- Spending on data centres is set to leap 37.3% in 2026, far outpacing every other category.
- Demand for next-gen data centres is surging as organisations rush to adopt generative AI and machine learning, both of which require massive processing capability.
IT spending across the Middle East and North Africa is on track for remarkable growth, with forecasts suggesting the region will reach $169 billion in total spending in 2026—an 8.9 per cent jump from $155 billion a year earlier, according to figures from Gartner.

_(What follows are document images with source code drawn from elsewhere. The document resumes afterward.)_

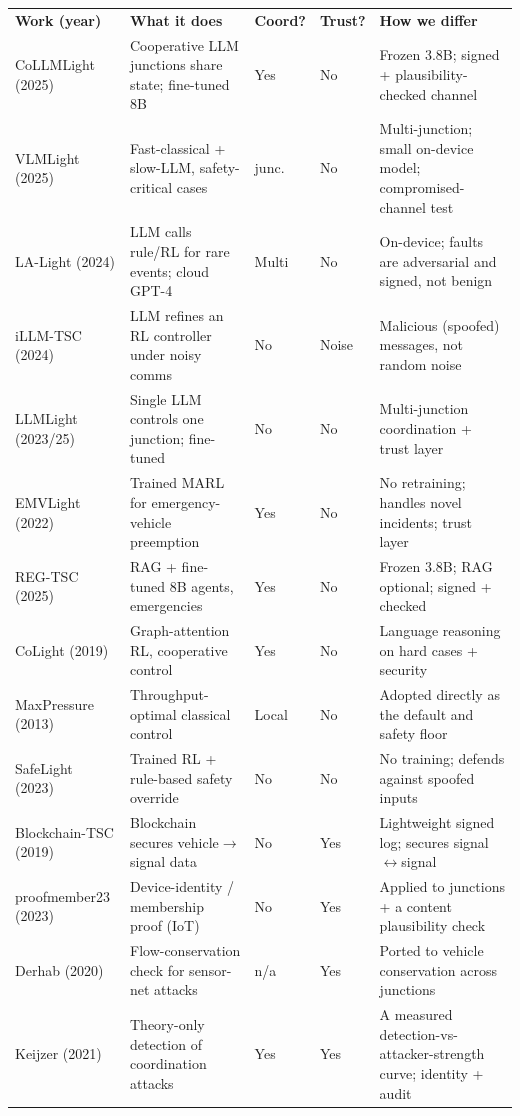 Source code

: \documentclass[11pt]{article}
\begin{document}
\vspace{4pt}
{\scriptsize\setlength{\tabcolsep}{4pt}
\begin{tabular}{>{\raggedright\arraybackslash}p{2.0cm} >{\raggedright\arraybackslash}p{4.7cm} >{\centering\arraybackslash}p{0.9cm} >{\centering\arraybackslash}p{0.9cm} >{\raggedright\arraybackslash}p{6.6cm}}
\rowcolor{nbblue!18}
\textbf{Work (year)} & \textbf{What it does} & \textbf{Coord?} & \textbf{Trust?} & \textbf{How we differ} \\
CoLLMLight (2025) & Cooperative LLM junctions share state; fine-tuned 8B & Yes & No & Frozen 3.8B; signed + plausibility-checked channel \\
VLMLight (2025) & Fast-classical + slow-LLM, safety-critical cases & 1 junc. & No & Multi-junction; small on-device model; compromised-channel test \\
LA-Light (2024) & LLM calls rule/RL for rare events; cloud GPT-4 & Multi & No & On-device; faults are adversarial and signed, not benign \\
iLLM-TSC (2024) & LLM refines an RL controller under noisy comms & No & Noise & Malicious (spoofed) messages, not random noise \\
LLMLight (2023/25) & Single LLM controls one junction; fine-tuned & No & No & Multi-junction coordination + trust layer \\
EMVLight (2022) & Trained MARL for emergency-vehicle preemption & Yes & No & No retraining; handles novel incidents; trust layer \\
REG-TSC (2025) & RAG + fine-tuned 8B agents, emergencies & Yes & No & Frozen 3.8B; RAG optional; signed + checked \\
CoLight (2019) & Graph-attention RL, cooperative control & Yes & No & Language reasoning on hard cases + security \\
MaxPressure (2013) & Throughput-optimal classical control & Local & No & Adopted directly as the default and safety floor \\
SafeLight (2023) & Trained RL + rule-based safety override & No & No & No training; defends against spoofed inputs \\
Blockchain-TSC (2019) & Blockchain secures vehicle$\rightarrow$signal data & No & Yes & Lightweight signed log; secures signal$\leftrightarrow$signal \\
proofmember23 (2023) & Device-identity / membership proof (IoT) & No & Yes & Applied to junctions + a content plausibility check \\
Derhab (2020) & Flow-conservation check for sensor-net attacks & n/a & Yes & Ported to vehicle conservation across junctions \\
Keijzer (2021) & Theory-only detection of coordination attacks & Yes & Yes & A measured detection-vs-attacker-strength curve; identity + audit \\
\end{tabular}}
\end{document}
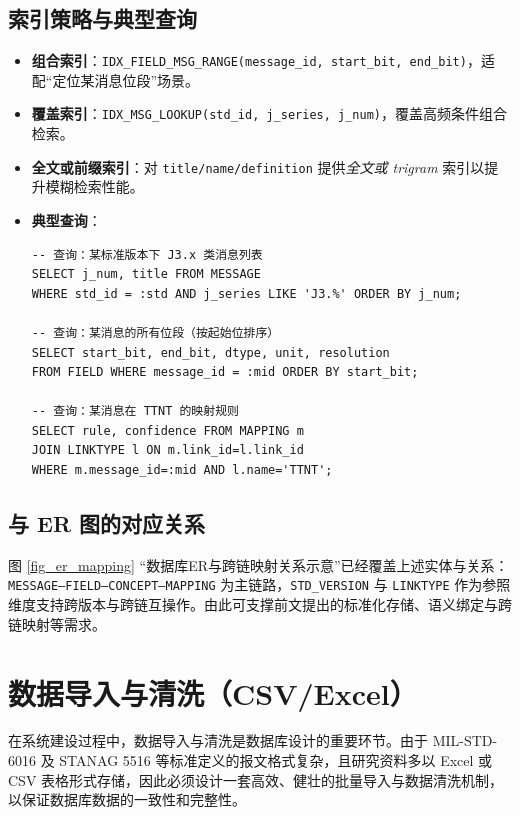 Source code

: \subsection{索引策略与典型查询}
\begin{itemize}
  \item \textbf{组合索引}：\texttt{IDX\_FIELD\_MSG\_RANGE(message\_id, start\_bit, end\_bit)}，适配“定位某消息位段”场景。
  \item \textbf{覆盖索引}：\texttt{IDX\_MSG\_LOOKUP(std\_id, j\_series, j\_num)}，覆盖高频条件组合检索。
  \item \textbf{全文或前缀索引}：对 \texttt{title/name/definition} 提供\emph{全文或 trigram} 索引以提升模糊检索性能。
  \item \textbf{典型查询}：
\begin{verbatim}
-- 查询：某标准版本下 J3.x 类消息列表
SELECT j_num, title FROM MESSAGE
WHERE std_id = :std AND j_series LIKE 'J3.%' ORDER BY j_num;

-- 查询：某消息的所有位段（按起始位排序）
SELECT start_bit, end_bit, dtype, unit, resolution
FROM FIELD WHERE message_id = :mid ORDER BY start_bit;

-- 查询：某消息在 TTNT 的映射规则
SELECT rule, confidence FROM MAPPING m
JOIN LINKTYPE l ON m.link_id=l.link_id
WHERE m.message_id=:mid AND l.name='TTNT';
\end{verbatim}
\end{itemize}

\subsection{与 ER 图的对应关系}
图 \ref{fig_er_mapping} “数据库ER与跨链映射关系示意”已经覆盖上述实体与关系：\texttt{MESSAGE–FIELD–CONCEPT–MAPPING} 为主链路，\texttt{STD\_VERSION} 与 \texttt{LINKTYPE} 作为参照维度支持跨版本与跨链互操作。由此可支撑前文提出的标准化存储、语义绑定与跨链映射等需求。

\section{数据导入与清洗（CSV/Excel）}

在系统建设过程中，数据导入与清洗是数据库设计的重要环节。由于 {MIL-STD-6016} 及 {STANAG 5516} 等标准定义的报文格式复杂，且研究资料多以 Excel 或 CSV 表格形式存储，因此必须设计一套高效、健壮的批量导入与数据清洗机制，以保证数据库数据的一致性和完整性。

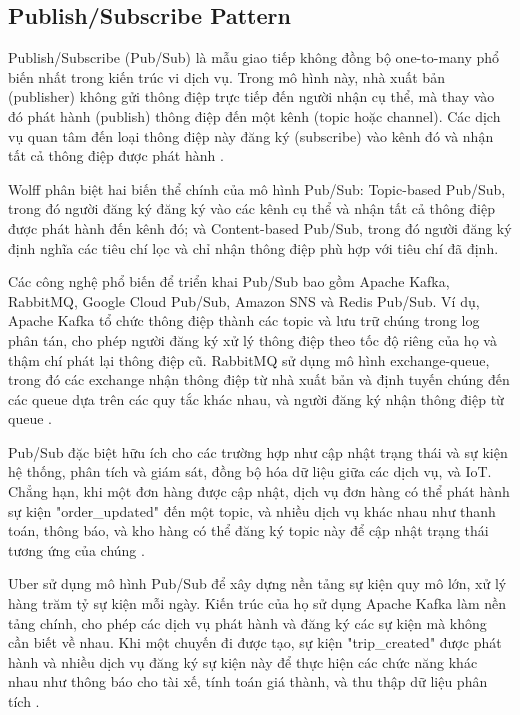 \subsection{Publish/Subscribe Pattern}
Publish/Subscribe (Pub/Sub) là mẫu giao tiếp không đồng bộ one-to-many phổ biến nhất trong kiến trúc vi dịch vụ. Trong mô hình này, nhà xuất bản (publisher) không gửi thông điệp trực tiếp đến người nhận cụ thể, mà thay vào đó phát hành (publish) thông điệp đến một kênh (topic hoặc channel). Các dịch vụ quan tâm đến loại thông điệp này đăng ký (subscribe) vào kênh đó và nhận tất cả thông điệp được phát hành \cite{hohpe2004}.

Wolff \cite{wolff2016} phân biệt hai biến thể chính của mô hình Pub/Sub: Topic-based Pub/Sub, trong đó người đăng ký đăng ký vào các kênh cụ thể và nhận tất cả thông điệp được phát hành đến kênh đó; và Content-based Pub/Sub, trong đó người đăng ký định nghĩa các tiêu chí lọc và chỉ nhận thông điệp phù hợp với tiêu chí đã định.

Các công nghệ phổ biến để triển khai Pub/Sub bao gồm Apache Kafka, RabbitMQ, Google Cloud Pub/Sub, Amazon SNS và Redis Pub/Sub. Ví dụ, Apache Kafka tổ chức thông điệp thành các topic và lưu trữ chúng trong log phân tán, cho phép người đăng ký xử lý thông điệp theo tốc độ riêng của họ và thậm chí phát lại thông điệp cũ. RabbitMQ sử dụng mô hình exchange-queue, trong đó các exchange nhận thông điệp từ nhà xuất bản và định tuyến chúng đến các queue dựa trên các quy tắc khác nhau, và người đăng ký nhận thông điệp từ queue \cite{jun2018}.

Pub/Sub đặc biệt hữu ích cho các trường hợp như cập nhật trạng thái và sự kiện hệ thống, phân tích và giám sát, đồng bộ hóa dữ liệu giữa các dịch vụ, và IoT. Chẳng hạn, khi một đơn hàng được cập nhật, dịch vụ đơn hàng có thể phát hành sự kiện "order\_updated" đến một topic, và nhiều dịch vụ khác nhau như thanh toán, thông báo, và kho hàng có thể đăng ký topic này để cập nhật trạng thái tương ứng của chúng \cite{newman2015}.

Uber sử dụng mô hình Pub/Sub để xây dựng nền tảng sự kiện quy mô lớn, xử lý hàng trăm tỷ sự kiện mỗi ngày. Kiến trúc của họ sử dụng Apache Kafka làm nền tảng chính, cho phép các dịch vụ phát hành và đăng ký các sự kiện mà không cần biết về nhau. Khi một chuyến đi được tạo, sự kiện "trip\_created" được phát hành và nhiều dịch vụ đăng ký sự kiện này để thực hiện các chức năng khác nhau như thông báo cho tài xế, tính toán giá thành, và thu thập dữ liệu phân tích \cite{beyer2018}.

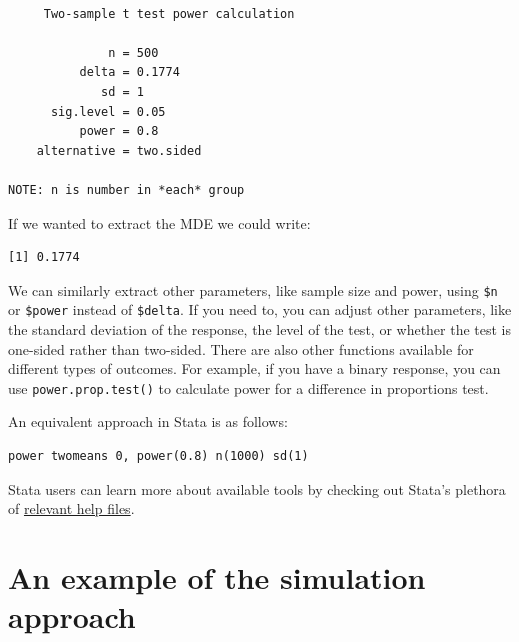 \documentclass[
  12pt,
]{book}
\newenvironment{Shaded}{\begin{snugshade}}{\end{snugshade}}
\newcommand{\AttributeTok}[1]{\textcolor[rgb]{0.77,0.63,0.00}{#1}}
\newcommand{\CommentTok}[1]{\textcolor[rgb]{0.56,0.35,0.01}{\textit{#1}}}
\newcommand{\DecValTok}[1]{\textcolor[rgb]{0.00,0.00,0.81}{#1}}
\newcommand{\FloatTok}[1]{\textcolor[rgb]{0.00,0.00,0.81}{#1}}
\newcommand{\FunctionTok}[1]{\textcolor[rgb]{0.00,0.00,0.00}{#1}}
\newcommand{\NormalTok}[1]{#1}
\newcommand{\SpecialCharTok}[1]{\textcolor[rgb]{0.00,0.00,0.00}{#1}}
\theoremstyle{definition}
\theoremstyle{definition}
\theoremstyle{definition}
\theoremstyle{remark}
\begin{document}
\begin{verbatim}

     Two-sample t test power calculation 

              n = 500
          delta = 0.1774
             sd = 1
      sig.level = 0.05
          power = 0.8
    alternative = two.sided

NOTE: n is number in *each* group
\end{verbatim}

If we wanted to extract the MDE we could write:

\begin{Shaded}
\end{Shaded}

\begin{verbatim}
[1] 0.1774
\end{verbatim}

We can similarly extract other parameters, like sample size and power,
using \texttt{\$n} or \texttt{\$power} instead of \texttt{\$delta}. If
you need to, you can adjust other parameters, like the standard
deviation of the response, the level of the test, or whether the test is
one-sided rather than two-sided. There are also other functions
available for different types of outcomes. For example, if you have a
binary response, you can use \texttt{power.prop.test()} to calculate
power for a difference in proportions test.

An equivalent approach in Stata is as follows:

\begin{verbatim}
power twomeans 0, power(0.8) n(1000) sd(1)
\end{verbatim}

Stata users can learn more about available tools by checking out Stata's
plethora of
\href{https://www.stata.com/features/power-and-sample-size/}{relevant
help files}.

\hypertarget{an-example-of-the-simulation-approach}{%
\section{An example of the simulation
approach}\label{an-example-of-the-simulation-approach}}
\end{document}

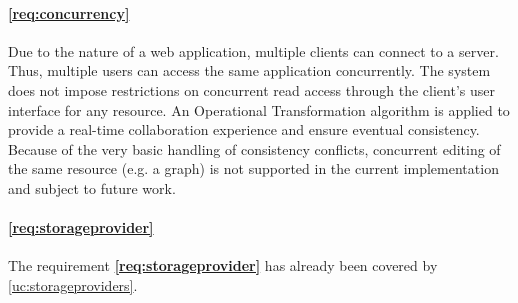 \paragraph{\ref{req:concurrency}} Due to the nature of a web application, multiple clients can connect to a server. Thus, multiple users can access the same application concurrently. The system does not impose restrictions on concurrent read access through the client's user interface for any resource. An Operational Transformation algorithm is applied to provide a real-time collaboration experience and ensure eventual consistency. Because of the very basic handling of consistency conflicts, concurrent editing of the same resource (e.g. a graph) is not supported in the current implementation and subject to future work.

\paragraph{\ref{req:storageprovider}} The requirement \textbf{\ref{req:storageprovider}} has already been covered by \ref{uc:storageproviders}.
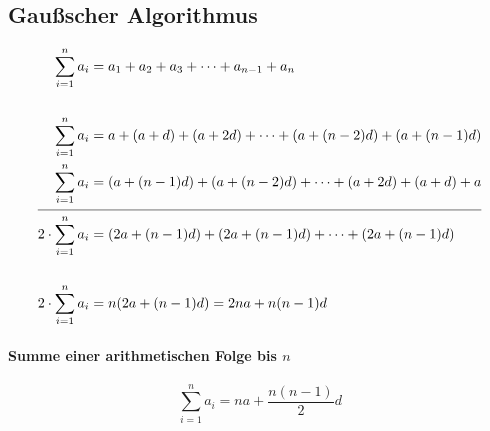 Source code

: \subsection{Gaußscher Algorithmus}

\begin{align*}
    \sum_{i=1}^n a_i &= a_1 + a_2 + a_3 + \cdots + a_{n-1} + a_n \\
    \\
    \sum_{i=1}^n a_i &= a + (a + d) + (a + 2d) + \cdots + (a +(n-2) d) + (a + (n - 1) d) \\
    \sum_{i=1}^n a_i &= (a + (n-1)d) + (a +(n-2) d) + \cdots + (a + 2d) + (a + d) + a \\
    \cline{1-2}
    2 \cdot \sum_{i=1}^n a_i &= (2a+(n-1)d) + (2a+(n-1)d) + \cdots + (2a+(n-1)d) \\
    \\
    2 \cdot \sum_{i=1}^n a_i &= n (2a+(n-1)d) = 2n a + n(n-1)d
\end{align*}

\begin{gesetz}
    \paragraph{Summe einer arithmetischen Folge bis \(n\)}
    \[
        \sum_{i=1}^n a_i = n a + \frac{n(n-1)}{2} d
    \]
\end{gesetz}
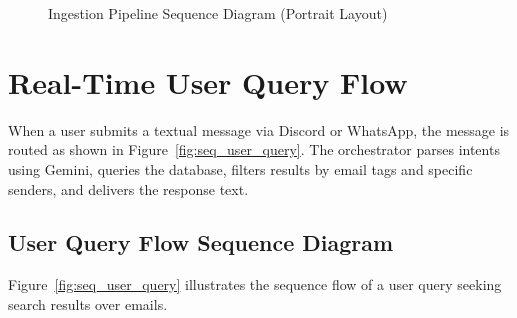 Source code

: \documentclass[12pt,a4paper]{report}
\begin{document}
\begin{figure}[htbp]
\caption{Ingestion Pipeline Sequence Diagram (Portrait Layout)}
\label{fig:seq_ingestion}
\end{figure}

\section{Real-Time User Query Flow}
When a user submits a textual message via Discord or WhatsApp, the message is routed as shown in Figure~\ref{fig:seq_user_query}. The orchestrator parses intents using Gemini, queries the database, filters results by email tags and specific senders, and delivers the response text.

\subsection{User Query Flow Sequence Diagram}
Figure~\ref{fig:seq_user_query} illustrates the sequence flow of a user query seeking search results over emails.
\end{document}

What’s fueling this surge?
The transition is being orchestrated by the dynamic efforts of Gulf Cooperation Council (GCC) countries, who are harnessing their economic stability and robust digital strategies to attract international partnerships, roll out extensive digital education, and power innovation at scale.
“Even with headwinds in the global economy, CIOs in the region aren’t pulling back—they’re actively investing in AI, intelligent automation, and flexible cloud technology, while reinforcing cybersecurity and upskilling their workforce,” Mim Burt, Practice VP at Gartner, said.
These investments aren’t just keeping the lights on—they’re transforming local economies to thrive in an increasingly AI-driven world.

While all core IT segments are seeing a boost, data centre systems are the clear frontrunner. Spending here is set to leap 37.3 per cent in 2026, far outpacing every other category. The caveat? The pace of expansion will slow slightly compared to this year as the breakneck rollout phase gives way to more measured, sustained investment.
“Demand for next-gen data centres is surging as organisations rush to adopt generative AI and machine learning, both of which require massive processing capability,” notes Eyad Tachwali, VP of Advisory at Gartner.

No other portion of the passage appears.